The releases are made under a 1990 voluntary flow management program among several local, state and federal agencies. It allows Fryingpan-Arkansas Project water and other supplies from Turquoise and Twin lakes to be released into the Arkansas River at strategic times to maintain flows for recreation through mid-August and for fish and wildlife during the winter months.
This year, flows surged in late May and early June and temperatures rose and began to melt snow in the mountains. Already, the flows are dropping. “We have about half of what we had in the river 10 days ago,” said Steve Witte, Water Division 2 engineer. The Upper Arkansas River was flowing at about 2,300 cubic feet per second this week, down from more than 5,000 cfs earlier. The flow program calls for a target level of 700 cfs through Aug. 15.

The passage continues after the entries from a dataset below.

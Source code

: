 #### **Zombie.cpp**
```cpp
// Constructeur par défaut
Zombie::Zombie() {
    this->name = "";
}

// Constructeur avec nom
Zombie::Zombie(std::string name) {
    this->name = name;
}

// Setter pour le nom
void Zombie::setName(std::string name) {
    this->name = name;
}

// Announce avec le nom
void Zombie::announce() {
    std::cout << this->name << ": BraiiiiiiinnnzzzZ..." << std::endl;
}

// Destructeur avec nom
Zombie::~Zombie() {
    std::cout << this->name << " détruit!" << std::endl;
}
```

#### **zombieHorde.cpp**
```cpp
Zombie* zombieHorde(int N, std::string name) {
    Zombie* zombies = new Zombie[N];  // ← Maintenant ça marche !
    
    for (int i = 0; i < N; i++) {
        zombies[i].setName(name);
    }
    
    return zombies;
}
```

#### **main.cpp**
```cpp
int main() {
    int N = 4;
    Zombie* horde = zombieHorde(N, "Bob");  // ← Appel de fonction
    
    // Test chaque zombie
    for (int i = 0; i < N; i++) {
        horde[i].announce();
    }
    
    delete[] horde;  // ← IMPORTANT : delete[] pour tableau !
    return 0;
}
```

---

While the program is capped at 10,000 acre-feet of releases, more has been released in the past, if the timing can benefit the Fry-Ark Project, or the needs of big water users like Pueblo, Colorado Springs and Aurora. “I think the water is going to be plentiful, it’s space that concerns us,” said Roy Vaughan, manager of the Fry-Ark Project for the Bureau of Reclamation. For the past two years, space in Lake Pueblo has been tight in the spring, meaning water stored by some users could spill. About one-third of the water in Lake Pueblo now is either excess-capacity or winter water. The lake level is about 131 percent of average. “We could be looking at the same problem next year,” Vaughan said, citing graphs that show Lake Pueblo inflows are running ahead of last year’s supplies.

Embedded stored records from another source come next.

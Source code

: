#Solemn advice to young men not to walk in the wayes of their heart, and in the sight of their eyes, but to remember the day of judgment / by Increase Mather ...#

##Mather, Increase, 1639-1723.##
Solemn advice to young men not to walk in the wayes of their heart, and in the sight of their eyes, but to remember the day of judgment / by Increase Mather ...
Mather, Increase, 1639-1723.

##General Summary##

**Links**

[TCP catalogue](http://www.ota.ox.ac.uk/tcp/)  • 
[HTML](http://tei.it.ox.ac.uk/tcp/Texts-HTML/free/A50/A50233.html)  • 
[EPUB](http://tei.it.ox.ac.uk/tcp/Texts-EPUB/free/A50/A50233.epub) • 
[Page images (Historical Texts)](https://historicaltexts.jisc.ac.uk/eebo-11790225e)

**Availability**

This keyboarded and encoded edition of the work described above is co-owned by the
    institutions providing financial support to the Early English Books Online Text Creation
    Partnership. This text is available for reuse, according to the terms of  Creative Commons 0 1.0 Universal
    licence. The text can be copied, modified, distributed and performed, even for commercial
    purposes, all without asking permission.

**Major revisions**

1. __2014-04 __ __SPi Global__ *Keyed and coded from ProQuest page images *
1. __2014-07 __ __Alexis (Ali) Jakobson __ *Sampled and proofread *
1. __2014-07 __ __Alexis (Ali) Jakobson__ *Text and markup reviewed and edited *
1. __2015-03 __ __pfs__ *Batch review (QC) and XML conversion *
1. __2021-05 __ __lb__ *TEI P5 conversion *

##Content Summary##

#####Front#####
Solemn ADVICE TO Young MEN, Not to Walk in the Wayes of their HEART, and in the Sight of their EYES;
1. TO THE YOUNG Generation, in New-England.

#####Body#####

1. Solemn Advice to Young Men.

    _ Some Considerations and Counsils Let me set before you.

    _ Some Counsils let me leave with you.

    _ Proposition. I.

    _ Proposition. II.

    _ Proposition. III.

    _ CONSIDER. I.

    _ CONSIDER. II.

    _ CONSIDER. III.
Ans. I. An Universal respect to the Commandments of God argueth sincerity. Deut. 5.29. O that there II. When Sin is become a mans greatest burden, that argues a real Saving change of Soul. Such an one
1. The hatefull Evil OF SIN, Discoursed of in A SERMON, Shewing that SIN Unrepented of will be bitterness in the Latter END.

At the same time, Reclamation is trying to make enough space in Turquoise and Twin lakes to contain water being brought in through the Fry-Ark Project. Projections for water this year are at about 56,000 acre-feet, slightly above average. So far, about 41,000 acre-feet have come over. “We’ve already lost some yield because of the hard runoff,” Vaughan said. When the Boustead Tunnel was carrying its maximum of 945 cfs of water, about 800 cfs was flowing into the Roaring Fork River at the tunnel’s diversion point on the other side of the mountains.

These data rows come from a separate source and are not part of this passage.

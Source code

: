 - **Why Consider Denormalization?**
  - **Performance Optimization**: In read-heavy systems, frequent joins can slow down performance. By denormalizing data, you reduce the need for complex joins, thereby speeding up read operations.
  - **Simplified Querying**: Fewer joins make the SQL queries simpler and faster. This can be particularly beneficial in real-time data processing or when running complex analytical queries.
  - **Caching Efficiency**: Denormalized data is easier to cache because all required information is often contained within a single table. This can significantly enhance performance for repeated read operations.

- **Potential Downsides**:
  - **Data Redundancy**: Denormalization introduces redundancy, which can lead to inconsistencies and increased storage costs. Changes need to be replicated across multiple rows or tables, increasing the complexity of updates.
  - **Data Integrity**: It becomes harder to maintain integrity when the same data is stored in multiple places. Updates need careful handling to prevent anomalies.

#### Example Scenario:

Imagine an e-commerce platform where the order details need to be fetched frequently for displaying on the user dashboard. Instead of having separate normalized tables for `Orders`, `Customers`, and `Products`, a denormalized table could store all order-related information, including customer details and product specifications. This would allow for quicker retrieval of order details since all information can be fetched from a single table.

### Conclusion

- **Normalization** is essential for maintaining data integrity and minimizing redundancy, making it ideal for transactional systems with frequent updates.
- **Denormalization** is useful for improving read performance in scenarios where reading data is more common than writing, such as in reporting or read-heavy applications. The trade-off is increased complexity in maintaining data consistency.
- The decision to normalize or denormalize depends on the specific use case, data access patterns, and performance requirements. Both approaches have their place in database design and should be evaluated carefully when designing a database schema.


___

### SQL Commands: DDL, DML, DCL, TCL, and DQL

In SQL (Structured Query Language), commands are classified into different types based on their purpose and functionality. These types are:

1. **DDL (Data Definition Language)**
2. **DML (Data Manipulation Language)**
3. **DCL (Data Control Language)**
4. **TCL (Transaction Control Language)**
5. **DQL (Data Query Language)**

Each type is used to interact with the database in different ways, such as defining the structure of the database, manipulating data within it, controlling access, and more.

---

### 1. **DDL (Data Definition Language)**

[White River National Forest] engineers said the agency may not know for several weeks just how much damage occurred as a result of recent accelerated snowmelt that resulted from high temperatures. Meanwhile, the public is being urged to be careful when approaching bridges, especially those having significant accumulation of debris on piers and footings. Such accumulation has been spotted on several bridges and may have caused structural damage requiring significant repairs. People also are asked to report any damage to the Forest Service as soon as possible. The forest’s supervisor, Scott Fitzwilliams, said in a news release, “Flood-damaged infrastructure will be costly to repair but we are committed to doing so as funding becomes available.” Officials got their first idea of the possible damages sustained on the forest when a hiker reported last week that the Lower Cross Creek Bridge in the Holy Cross Wilderness Area near Vail had been washed out.